Cos’è successo e come si è arrivati allo sciopero della Tour Eiffel
La vicenda si è consumata sabato scorso, quando una delegazione di circa 100 persone collegate al movimento spirituale indù Bochasanwasi Akshar Purushottam Swaminarayan Sanstha (Baps) ha effettuato una visita alla celebre torre parigina. La delegazione si trovava in Francia in concomitanza con la consacrazione del primo grande tempio tradizionale (“mandir”) del movimento a Bussy-Saint-Georges, situato a circa 30 chilometri da Parigi.

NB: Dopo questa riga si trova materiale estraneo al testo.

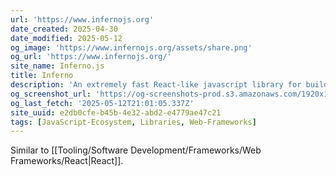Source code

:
 ```yaml
---
url: 'https://www.infernojs.org'
date_created: 2025-04-30
date_modified: 2025-05-12
og_image: 'https://www.infernojs.org/assets/share.png'
og_url: 'https://www.infernojs.org/'
site_name: Inferno.js
title: Inferno
description: 'An extremely fast React-like javascript library for building modern user interfaces.'
og_screenshot_url: 'https://og-screenshots-prod.s3.amazonaws.com/1920x1080/80/false/31b416d53777039976af396cd1114e7c11bb5b09703bb4e6bca69d44efe6a6f7.jpeg'
og_last_fetch: '2025-05-12T21:01:05.337Z'
site_uuid: e2db0cfe-b45b-4e32-abd2-e4779ae47c21
tags: [JavaScript-Ecosystem, Libraries, Web-Frameworks]
---
```


Similar to [[Tooling/Software Development/Frameworks/Web Frameworks/React|React]].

Come riportato in un comunicato diffuso dal sindacato CGT dei lavoratori del monumento e rilanciato dalle agenzie di stampa francesi, la direzione della struttura ha impartito disposizioni operative discriminatorie. Le istruzioni ricevute dalle lavoratrici dipendenti e da quelle delle ditte appaltatrici prevedevano l’obbligo di “rendersi invisibili” durante il passaggio della delegazione. Secondo la denuncia del sindacato, le lavoratrici sono state allontanate dalle proprie postazioni lavorative, sostituite da colleghi di sesso maschile e relegate in altri locali di servizio. Inoltre, è stato loro ordinato di evitare il transito o l’accesso a determinate aree del monumento per l’intera durata della visita del gruppo religioso.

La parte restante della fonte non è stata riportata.